#### [WHAT YOU SHOULD DO]
What the response needs is every record, repeated verbatim, and no images.

===== SUPPLIED INFORMATION =====

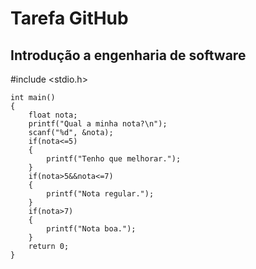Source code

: # Tarefa GitHub

## Introdução a engenharia de software
	
#include <stdio.h>
	
	int main()
	{
		float nota;
		printf("Qual a minha nota?\n");
		scanf("%d", &nota);
		if(nota<=5)
		{
			printf("Tenho que melhorar.");
		}
		if(nota>5&&nota<=7)
		{
			printf("Nota regular.");
		}
		if(nota>7)
		{
			printf("Nota boa.");
		}
		return 0;
	}
		
	
	
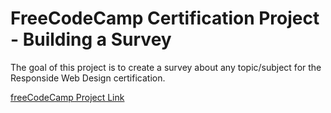 # FreeCodeCamp Certification Project - Building a Survey

The goal of this project is to create a survey about any topic/subject for the Responside Web Design certification.

[freeCodeCamp Project Link](https://www.freecodecamp.org/learn/2022/responsive-web-design/build-a-survey-form-project/build-a-survey-form)
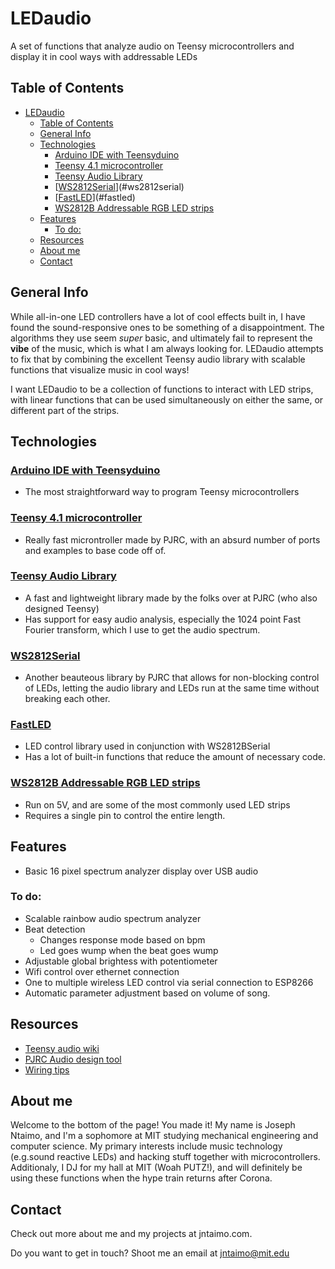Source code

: # LEDaudio
A set of functions that analyze audio on Teensy microcontrollers and display it in cool ways with addressable LEDs

## Table of Contents
- [LEDaudio](#ledaudio)
  - [Table of Contents](#table-of-contents)
  - [General Info](#general-info)
  - [Technologies](#technologies)
    - [Arduino IDE with Teensyduino](#arduino-ide-with-teensyduino)
    - [Teensy 4.1 microcontroller](#teensy-41-microcontroller)
    - [Teensy Audio Library](#teensy-audio-library)
    - [[WS2812Serial]](#ws2812serial)
    - [[FastLED]](#fastled)
    - [WS2812B Addressable RGB LED strips](#ws2812b-addressable-rgb-led-strips)
  - [Features](#features)
    - [To do:](#to-do)
  - [Resources](#resources)
  - [About me](#about-me)
  - [Contact](#contact)
## General Info
While all-in-one LED controllers have a lot of cool effects built in, I have found the sound-responsive ones to be something of a disappointment. The algorithms they use seem *super* basic, and ultimately fail to represent the **vibe** of the music, which is what I am always looking for. LEDaudio attempts to fix that by combining the excellent Teensy audio library with scalable functions that visualize music in cool ways!

I want LEDaudio to be a collection of functions to interact with LED strips, with linear functions that can be used simultaneously on either the same, or different part of the strips.

## Technologies
### [Arduino IDE with Teensyduino][Teensyduino]
  - The most straightforward way to program Teensy microcontrollers
### [Teensy 4.1 microcontroller][Teensy 4.1]
  - Really fast microntroller made by PJRC, with an absurd number of ports and examples to base code off of.
### [Teensy Audio Library][Teensy Audio Wiki]
  - A fast and lightweight library made by the folks over at PJRC (who also designed Teensy)
  - Has support for easy audio analysis, especially the 1024 point Fast Fourier transform, which I use to get the audio spectrum.
### [WS2812Serial]
  - Another beauteous library by PJRC that allows for non-blocking control of LEDs, letting the audio library and LEDs run at the same time without breaking each other.
### [FastLED]
  - LED control library used in conjunction with WS2812BSerial
  - Has a lot of built-in functions that reduce the amount of necessary code.
### [WS2812B Addressable RGB LED strips][WS2812B]
  - Run on 5V, and are some of the most commonly used LED strips
  - Requires a single pin to control the entire length.

## Features
 - Basic 16 pixel spectrum analyzer display over USB audio
### To do:
- Scalable rainbow audio spectrum analyzer
- Beat detection
  - Changes response mode based on bpm
  - Led goes wump when the beat goes wump
- Adjustable global brightess with potentiometer
- Wifi control over ethernet connection
- One to multiple wireless LED control via serial connection to ESP8266
- Automatic parameter adjustment based on volume of song.
## Resources
 - [Teensy audio wiki][Teensy Audio Wiki]
 - [PJRC Audio design tool][Audio Design Tool]
 - [Wiring tips][Adafruit Wiring]
## About me
Welcome to the bottom of the page! You made it! My name is Joseph Ntaimo, and I'm a sophomore at MIT studying mechanical engineering and computer science. My primary interests include music technology (e.g.sound reactive LEDs) and hacking stuff together with microcontrollers. Additionaly, I DJ for my hall at MIT (Woah PUTZ!), and will definitely be using these functions when the hype train returns after Corona.
## Contact
Check out more about me and my projects at jntaimo.com.

Do you want to get in touch? Shoot me an email at jntaimo@mit.edu

[Teensy Audio Wiki]:(https://www.pjrc.com/teensy/td_libs_Audio.html)
[Audio Design Tool]:(https://www.pjrc.com/teensy/gui/index.html)
[Adafruit Wiring]:https://learn.adafruit.com/adafruit-neopixel-uberguide/basic-connections
[Teensyduino]:(https://www.pjrc.com/teensy/teensyduino.html)
[Teensy 4.1]:(https://www.pjrc.com/store/teensy41.html)
[WS2812Serial]:(https://www.pjrc.com/non-blocking-ws2812-led-library/)
[FastLED]:(https://github.com/FastLED/FastLED)
[WS2812B]:(https://microcontrollerslab.com/ws2812b-rgb-led-pinout-working-interfacing-arduino-applications/)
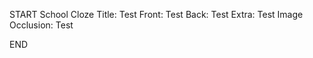 START
School Cloze
Title: Test
Front: Test
Back:  Test
Extra: Test
Image Occlusion: Test
<!--ID: 1638925401862-->
END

=====

#### [ANSWER]
Source code

: # Tarefa GitHub

## Introdução a engenharia de software
	
#include <stdio.h>
	
	int main()
	{
		float nota;
		printf("Qual a minha nota?\n");
		scanf("%d", &nota);
		if(nota<=5)
		{
			printf("Tenho que melhorar.");
		}
		if(nota>5&&nota<=7)
		{
			printf("Nota regular.");
		}
		if(nota>7)
		{
			printf("Nota boa.");
		}
		return 0;
	}
		
	
	
 # FreeCodeCamp Certification Project - Building a Survey

The goal of this project is to create a survey about any topic/subject for the Responside Web Design certification.

[freeCodeCamp Project Link](https://www.freecodecamp.org/learn/2022/responsive-web-design/build-a-survey-form-project/build-a-survey-form)
Source code

: # LEDaudio
A set of functions that analyze audio on Teensy microcontrollers and display it in cool ways with addressable LEDs

## Table of Contents
- [LEDaudio](#ledaudio)
  - [Table of Contents](#table-of-contents)
  - [General Info](#general-info)
  - [Technologies](#technologies)
    - [Arduino IDE with Teensyduino](#arduino-ide-with-teensyduino)
    - [Teensy 4.1 microcontroller](#teensy-41-microcontroller)
    - [Teensy Audio Library](#teensy-audio-library)
    - [[WS2812Serial]](#ws2812serial)
    - [[FastLED]](#fastled)
    - [WS2812B Addressable RGB LED strips](#ws2812b-addressable-rgb-led-strips)
  - [Features](#features)
    - [To do:](#to-do)
  - [Resources](#resources)
  - [About me](#about-me)
  - [Contact](#contact)
## General Info
While all-in-one LED controllers have a lot of cool effects built in, I have found the sound-responsive ones to be something of a disappointment. The algorithms they use seem *super* basic, and ultimately fail to represent the **vibe** of the music, which is what I am always looking for. LEDaudio attempts to fix that by combining the excellent Teensy audio library with scalable functions that visualize music in cool ways!

I want LEDaudio to be a collection of functions to interact with LED strips, with linear functions that can be used simultaneously on either the same, or different part of the strips.

## Technologies
### [Arduino IDE with Teensyduino][Teensyduino]
  - The most straightforward way to program Teensy microcontrollers
### [Teensy 4.1 microcontroller][Teensy 4.1]
  - Really fast microntroller made by PJRC, with an absurd number of ports and examples to base code off of.
### [Teensy Audio Library][Teensy Audio Wiki]
  - A fast and lightweight library made by the folks over at PJRC (who also designed Teensy)
  - Has support for easy audio analysis, especially the 1024 point Fast Fourier transform, which I use to get the audio spectrum.
### [WS2812Serial]
  - Another beauteous library by PJRC that allows for non-blocking control of LEDs, letting the audio library and LEDs run at the same time without breaking each other.
### [FastLED]
  - LED control library used in conjunction with WS2812BSerial
  - Has a lot of built-in functions that reduce the amount of necessary code.
### [WS2812B Addressable RGB LED strips][WS2812B]
  - Run on 5V, and are some of the most commonly used LED strips
  - Requires a single pin to control the entire length.

## Features
 - Basic 16 pixel spectrum analyzer display over USB audio
### To do:
- Scalable rainbow audio spectrum analyzer
- Beat detection
  - Changes response mode based on bpm
  - Led goes wump when the beat goes wump
- Adjustable global brightess with potentiometer
- Wifi control over ethernet connection
- One to multiple wireless LED control via serial connection to ESP8266
- Automatic parameter adjustment based on volume of song.
## Resources
 - [Teensy audio wiki][Teensy Audio Wiki]
 - [PJRC Audio design tool][Audio Design Tool]
 - [Wiring tips][Adafruit Wiring]
## About me
Welcome to the bottom of the page! You made it! My name is Joseph Ntaimo, and I'm a sophomore at MIT studying mechanical engineering and computer science. My primary interests include music technology (e.g.sound reactive LEDs) and hacking stuff together with microcontrollers. Additionaly, I DJ for my hall at MIT (Woah PUTZ!), and will definitely be using these functions when the hype train returns after Corona.
## Contact
Check out more about me and my projects at jntaimo.com.

Do you want to get in touch? Shoot me an email at jntaimo@mit.edu

[Teensy Audio Wiki]:(https://www.pjrc.com/teensy/td_libs_Audio.html)
[Audio Design Tool]:(https://www.pjrc.com/teensy/gui/index.html)
[Adafruit Wiring]:https://learn.adafruit.com/adafruit-neopixel-uberguide/basic-connections
[Teensyduino]:(https://www.pjrc.com/teensy/teensyduino.html)
[Teensy 4.1]:(https://www.pjrc.com/store/teensy41.html)
[WS2812Serial]:(https://www.pjrc.com/non-blocking-ws2812-led-library/)
[FastLED]:(https://github.com/FastLED/FastLED)
[WS2812B]:(https://microcontrollerslab.com/ws2812b-rgb-led-pinout-working-interfacing-arduino-applications/)
 START
School Cloze
Title: Test
Front: Test
Back:  Test
Extra: Test
Image Occlusion: Test
<!--ID: 1638925401862-->
END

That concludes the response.